Пентаур поднял глаза и увидел прямо над собой, в одном из узких окон-бойниц в стене храма, мальчика лет пятнадцати, с черной обезьяньей мордочкой, хищным оскалом белых зубов и двумя раскосо торчавшими перьями, зеленым и красным, в черной шапке курчавых волос. Положив стрелу на тетиву, он медленно натягивал огромный, из носорожьей кости, лук и целил в Пентаура.
Тот вспомнил, как давеча ручная обезьянка, сидя на верхушке пальмы, над крышею Хнумова дома, кидала шелуху стручков в спавшую плясунью Мируит, — и чуть-чуть усмехнулся.
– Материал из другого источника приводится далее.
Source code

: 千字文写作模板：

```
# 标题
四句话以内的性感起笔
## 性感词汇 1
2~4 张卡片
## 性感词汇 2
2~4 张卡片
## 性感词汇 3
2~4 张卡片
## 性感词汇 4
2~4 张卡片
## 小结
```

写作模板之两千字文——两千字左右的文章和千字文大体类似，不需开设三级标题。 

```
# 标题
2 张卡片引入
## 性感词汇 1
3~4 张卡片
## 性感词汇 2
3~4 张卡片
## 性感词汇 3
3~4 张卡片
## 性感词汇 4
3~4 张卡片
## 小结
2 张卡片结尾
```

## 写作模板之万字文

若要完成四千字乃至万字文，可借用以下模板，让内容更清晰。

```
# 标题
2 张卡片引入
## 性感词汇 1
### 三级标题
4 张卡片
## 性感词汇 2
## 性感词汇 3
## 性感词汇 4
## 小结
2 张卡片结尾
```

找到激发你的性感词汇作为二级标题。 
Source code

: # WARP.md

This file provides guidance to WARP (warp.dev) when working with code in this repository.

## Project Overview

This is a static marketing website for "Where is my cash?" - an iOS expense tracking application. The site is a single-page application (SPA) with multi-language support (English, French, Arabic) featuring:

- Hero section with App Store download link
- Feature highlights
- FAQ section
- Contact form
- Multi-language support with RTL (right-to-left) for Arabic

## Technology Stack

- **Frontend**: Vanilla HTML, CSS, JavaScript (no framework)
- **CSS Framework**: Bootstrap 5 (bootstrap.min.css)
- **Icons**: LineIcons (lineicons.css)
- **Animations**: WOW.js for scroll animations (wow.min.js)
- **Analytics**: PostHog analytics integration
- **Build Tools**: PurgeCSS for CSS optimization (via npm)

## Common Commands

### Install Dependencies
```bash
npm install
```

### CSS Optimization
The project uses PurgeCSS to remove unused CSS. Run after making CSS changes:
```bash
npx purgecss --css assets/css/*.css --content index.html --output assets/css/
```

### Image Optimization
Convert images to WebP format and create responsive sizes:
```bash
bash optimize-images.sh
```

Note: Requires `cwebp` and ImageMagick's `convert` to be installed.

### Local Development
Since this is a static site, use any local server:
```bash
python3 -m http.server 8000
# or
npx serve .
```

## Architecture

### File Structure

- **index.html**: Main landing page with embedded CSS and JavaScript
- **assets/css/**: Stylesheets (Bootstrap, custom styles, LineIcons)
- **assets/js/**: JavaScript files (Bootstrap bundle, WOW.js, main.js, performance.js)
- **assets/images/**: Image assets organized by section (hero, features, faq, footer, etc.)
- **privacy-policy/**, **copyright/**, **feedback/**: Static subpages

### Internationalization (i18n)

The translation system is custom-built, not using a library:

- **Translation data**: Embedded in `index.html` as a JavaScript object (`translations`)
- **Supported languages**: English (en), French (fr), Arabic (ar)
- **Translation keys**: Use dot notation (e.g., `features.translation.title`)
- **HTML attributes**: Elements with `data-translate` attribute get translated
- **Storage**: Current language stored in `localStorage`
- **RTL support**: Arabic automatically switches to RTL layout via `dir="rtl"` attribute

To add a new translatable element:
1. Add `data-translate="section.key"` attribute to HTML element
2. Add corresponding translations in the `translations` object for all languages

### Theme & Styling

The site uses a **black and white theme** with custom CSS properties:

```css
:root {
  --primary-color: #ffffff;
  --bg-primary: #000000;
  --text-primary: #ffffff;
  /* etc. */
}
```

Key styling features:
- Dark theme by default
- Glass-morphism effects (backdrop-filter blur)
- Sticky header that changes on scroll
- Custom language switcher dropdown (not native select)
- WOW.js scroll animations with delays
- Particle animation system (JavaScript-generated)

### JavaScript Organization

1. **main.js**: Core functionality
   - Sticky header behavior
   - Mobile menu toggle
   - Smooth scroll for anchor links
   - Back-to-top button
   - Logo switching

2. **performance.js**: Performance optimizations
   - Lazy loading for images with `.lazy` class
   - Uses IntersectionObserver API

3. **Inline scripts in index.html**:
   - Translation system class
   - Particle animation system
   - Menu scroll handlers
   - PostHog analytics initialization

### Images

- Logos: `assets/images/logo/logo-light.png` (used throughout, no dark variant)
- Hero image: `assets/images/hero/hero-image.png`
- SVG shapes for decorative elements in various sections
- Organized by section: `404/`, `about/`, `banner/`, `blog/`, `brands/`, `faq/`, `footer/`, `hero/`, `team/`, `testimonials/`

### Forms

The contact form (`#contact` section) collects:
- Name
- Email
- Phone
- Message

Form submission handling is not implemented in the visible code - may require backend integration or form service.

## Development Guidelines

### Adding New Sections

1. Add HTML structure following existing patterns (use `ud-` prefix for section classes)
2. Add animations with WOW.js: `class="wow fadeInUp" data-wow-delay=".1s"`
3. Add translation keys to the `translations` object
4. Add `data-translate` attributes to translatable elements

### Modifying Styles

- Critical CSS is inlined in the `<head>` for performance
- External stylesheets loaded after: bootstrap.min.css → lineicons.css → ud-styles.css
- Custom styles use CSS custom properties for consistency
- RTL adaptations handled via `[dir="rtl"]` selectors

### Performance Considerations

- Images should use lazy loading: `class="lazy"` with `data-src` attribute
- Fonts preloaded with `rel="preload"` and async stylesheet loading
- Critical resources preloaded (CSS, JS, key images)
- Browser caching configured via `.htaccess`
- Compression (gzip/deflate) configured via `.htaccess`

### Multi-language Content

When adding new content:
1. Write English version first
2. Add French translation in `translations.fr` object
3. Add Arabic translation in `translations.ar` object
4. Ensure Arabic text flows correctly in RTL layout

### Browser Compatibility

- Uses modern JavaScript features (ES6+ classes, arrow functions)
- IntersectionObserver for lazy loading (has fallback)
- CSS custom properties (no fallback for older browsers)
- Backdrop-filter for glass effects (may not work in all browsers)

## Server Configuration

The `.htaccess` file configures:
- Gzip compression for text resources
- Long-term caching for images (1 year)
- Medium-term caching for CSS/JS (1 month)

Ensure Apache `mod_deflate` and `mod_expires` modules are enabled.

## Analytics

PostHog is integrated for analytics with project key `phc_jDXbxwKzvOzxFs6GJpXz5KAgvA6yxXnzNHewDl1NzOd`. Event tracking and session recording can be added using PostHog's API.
Мог бы отскочить за выступ стены, но подумал: «Зачем? все равно убьют, да и хорошо умереть за Того, Кто был…»
Тетива зазвенела.
«Был или будет?» — успел он спросить и ответить: «Был, есть и будет!» — пока стрела свистела. Медное жало ее вонзилось в грудь его, под левым соском. Он упал на пороге запертых врат: подняли врата верхи свои, и поднялись двери вечные, и вошел Царь славы.
Юбра, стоя у ковчега, смотрел, как дралась последняя горсть ливийцев. Вдруг свинцовая пуля пращи ударила его в висок. Он упал и подумал, что умирает. Но через минуту приподнялся на локте и увидел, что ахейские дьяволы рубят ковчег. Белые завесы повисли, как сломанные крылья, обнажая маленькое, деревянное, источенное червями, закоптелое от дыма курений, углаженное поцелуями изваяньице бога. Воин схватил его, поднял, размахнулся, ударил оземь и наступил на него ногою. Божье тельце хрустнуло под нею, как раздавленное насекомое.